Selon un sondage CROP, les jeunes adhèrent plus que ce que l’on pourrait penser à des valeurs conservatrices. Sur 3 976 participants, 40 % des 18-34 ans affirment être d’accord avec l’idée que le père de famille doit commander chez lui. Cette statistique peut sembler étonnante lorsque le féminisme est en pleine floraison, cependant, l’idée que la génération Z soit la génération du progrès, de l’égalité et de la liberté n’est pas tout à fait vraie non plus.
Il faut dire les choses comme elles le sont : c’est à cause du téléphone. En partie évidemment car les crises économiques et pandémies n’ont pas été d’une grande aide non plus. Mais concentrons nous d’abord sur ce qui distingue la génération Z des autres: l’arrivée d’Internet. Il n’y a pas besoin de grands arguments pour affirmer que les réseaux sociaux ainsi qu’Internet en général jouent un rôle important dans la vie des jeunes. Cependant les dernières modes nous donnent un aperçu de la tendance politique de ces derniers, du moins une partie non négligeable (#notallgenZ). La tendance de la vie de “trad wife”, soit “femme traditionnelle” en est un exemple assez flagrant. Il s’agit de prôner la vie de femme au foyer, de mère traditionnelle cuisinière et ménagère et au premier abord on pourrait penser qu’il n’y a aucun mal à être femme au foyer, ce qui est vrai. Cependant, la tendance devient problématique lorsque l’on prend en compte l’omission considérable de la charge de travail ménager d’une femme au foyer. Ces dernières ne passent pas leurs journées à nourrir les poules et gambader dans les champs de fleurs comme le montrent les réseaux sociaux, et bien que le fait que la réalité ne corresponde pas aux images sur les réseaux soit une évidence, la tendance de la “trad wife” renvoie une image faussée de la vie de femme au foyer. De plus, le concept de “trad wife” englobe également tout un assortiment de valeurs prônant la soumission des femmes ainsi que le rejet de plus ou moins toute idée un peu trop libérale dont l’existence de personnes LGBTQ+.
Au niveau de la mode vestimentaire tendance sur les réseaux sociaux, le conservatisme s’y retrouve également car les crop-tops et mini-shorts ne sont plus au goût du jour, ils ont laissé leur place aux clean girls et aux pulls Ralph Lauren. Que ce soit avec la tendance de “clean girl” (tendance qui prône une vie bien rangée, propre et organisée) ou celle des “old money” (style de vie inspiré d’anciennes familles fortunées), si toutes les tendances ont bien un point commun, ce sont les design épurés, les couleurs neutres ou pastels, qui n’attirent pas l’œil, les formes simples, et surtout rien d’original, d’inattendu, d’extravagant, qui sorte de la norme et qui pourrait attirer l’attention. Alors quel est le message envoyé par l’accumulation de toutes ces tendances ? Privilégiez la pudeur, rentrez dans les cases et ne faites pas de vagues, et quoi de plus facile que de commander un peuple lissé et uniforme ?

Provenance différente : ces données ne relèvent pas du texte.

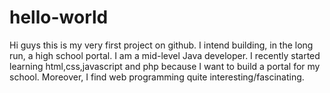 # hello-world

Hi guys this is my very first project on github. I intend building, in the long run, a high school portal. I am a mid-level Java developer. I recently started learning html,css,javascript and php because I want to build a portal for my school. Moreover, I find web programming quite interesting/fascinating.   
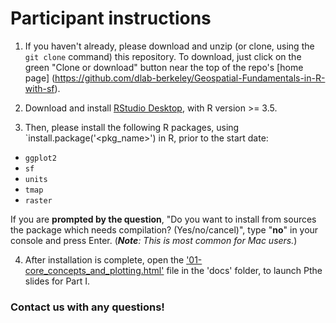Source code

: # Participant instructions

1. If you haven't already, please download and unzip (or clone, using the `git clone` command) this repository. To download, just click on the green "Clone or download" button near the top of the repo's [home page] (https://github.com/dlab-berkeley/Geospatial-Fundamentals-in-R-with-sf).

2. Download and install [RStudio Desktop](https://rstudio.com/products/rstudio/), with R version >= 3.5.

3. Then, please install the following R packages, using `install.package('<pkg_name>') in R, prior to the start date:
  * `ggplot2`
  * `sf`
  * `units`
  * `tmap`
  * `raster`

If you are __prompted by the question__, "Do you want to install from sources the package which needs compilation? (Yes/no/cancel)", type "**no**" in your console and press Enter. (***Note**: This is most common for Mac users.*)

  
4. After installation is complete, open the ['01-core_concepts_and_plotting.html'](https://dlab-berkeley.github.io/Geospatial-Fundamentals-in-R-with-sf/01-core_concepts_and_plotting.html#1) file in the 'docs' folder, to launch Pthe slides for Part I.


### Contact us with any questions!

En ce qui concerne la politique, la génération Z a été servie en ce qui concerne les crises, surtout économiques qui sont des phénomènes connus pour être suivis par une perte de confiance envers les gouvernements politiques. Entre la crise économique de 2008 et ses retombées, la crise migratoire, l’épidémie de Covid-19 et pour couronner le tout, le dérèglement climatique, les raisons pour se désolidariser des gouvernements ne manquent pas. Un sondage du Survey Center on American Life illustre ce manque de confiance envers les leaders politiques dans le cadre de leur étude sur les différences entre la génération Z et les précédentes. On peut y constater que le pourcentage de manque de confiance est identique pour la génération Z et les Millennials mais celui-ci chute drastiquement par-rapport aux trois précédentes générations.

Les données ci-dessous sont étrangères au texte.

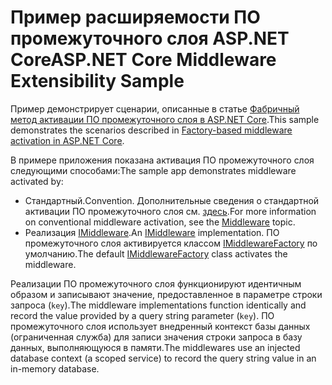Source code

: # <a name="aspnet-core-middleware-extensibility-sample"></a><span data-ttu-id="712d7-101">Пример расширяемости ПО промежуточного слоя ASP.NET Core</span><span class="sxs-lookup"><span data-stu-id="712d7-101">ASP.NET Core Middleware Extensibility Sample</span></span>

<span data-ttu-id="712d7-102">Пример демонстрирует сценарии, описанные в статье [Фабричный метод активации ПО промежуточного слоя в ASP.NET Core](https://docs.microsoft.com/aspnet/core/fundamentals/middleware/middleware-extensibility).</span><span class="sxs-lookup"><span data-stu-id="712d7-102">This sample demonstrates the scenarios described in [Factory-based middleware activation in ASP.NET Core](https://docs.microsoft.com/aspnet/core/fundamentals/middleware/middleware-extensibility).</span></span>

<span data-ttu-id="712d7-103">В примере приложения показана активация ПО промежуточного слоя следующими способами:</span><span class="sxs-lookup"><span data-stu-id="712d7-103">The sample app demonstrates middleware activated by:</span></span>

* <span data-ttu-id="712d7-104">Стандартный.</span><span class="sxs-lookup"><span data-stu-id="712d7-104">Convention.</span></span> <span data-ttu-id="712d7-105">Дополнительные сведения о стандартной активации ПО промежуточного слоя см. [здесь](https://docs.microsoft.com/aspnet/core/fundamentals/middleware/).</span><span class="sxs-lookup"><span data-stu-id="712d7-105">For more information on conventional middleware activation, see the [Middleware](https://docs.microsoft.com/aspnet/core/fundamentals/middleware/) topic.</span></span>
* <span data-ttu-id="712d7-106">Реализация [IMiddleware](https://docs.microsoft.com/dotnet/api/microsoft.aspnetcore.http.imiddleware).</span><span class="sxs-lookup"><span data-stu-id="712d7-106">An [IMiddleware](https://docs.microsoft.com/dotnet/api/microsoft.aspnetcore.http.imiddleware) implementation.</span></span> <span data-ttu-id="712d7-107">ПО промежуточного слоя активируется классом [IMiddlewareFactory](https://docs.microsoft.com/dotnet/api/microsoft.aspnetcore.http.imiddlewarefactory) по умолчанию.</span><span class="sxs-lookup"><span data-stu-id="712d7-107">The default [IMiddlewareFactory](https://docs.microsoft.com/dotnet/api/microsoft.aspnetcore.http.imiddlewarefactory) class activates the middleware.</span></span>

<span data-ttu-id="712d7-108">Реализации ПО промежуточного слоя функционируют идентичным образом и записывают значение, предоставленное в параметре строки запроса (`key`).</span><span class="sxs-lookup"><span data-stu-id="712d7-108">The middleware implementations function identically and record the value provided by a query string parameter (`key`).</span></span> <span data-ttu-id="712d7-109">ПО промежуточного слоя использует внедренный контекст базы данных (ограниченная служба) для записи значения строки запроса в базу данных, выполняющуюся в памяти.</span><span class="sxs-lookup"><span data-stu-id="712d7-109">The middlewares use an injected database context (a scoped service) to record the query string value in an in-memory database.</span></span>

D’autres études observent également une tendance conservatrice plus accrue chez les garçons/hommes que chez les filles qui se tournent davantage vers la gauche et le féminisme depuis le mouvement #MeToo en 2018. L’exposition croissante des jeunes femmes aux thématiques féministes les pousse à partager leurs avis sur la question, ce qui a créé chez des jeunes hommes un sentiment de menace qui par mouvement de contradiction les oriente vers des positions conservatrices.
La génération Z reste en majorité progressiste, mais cette ouverture à la nouveauté n’est pas à prendre pour acquise, surtout par les temps qui courent.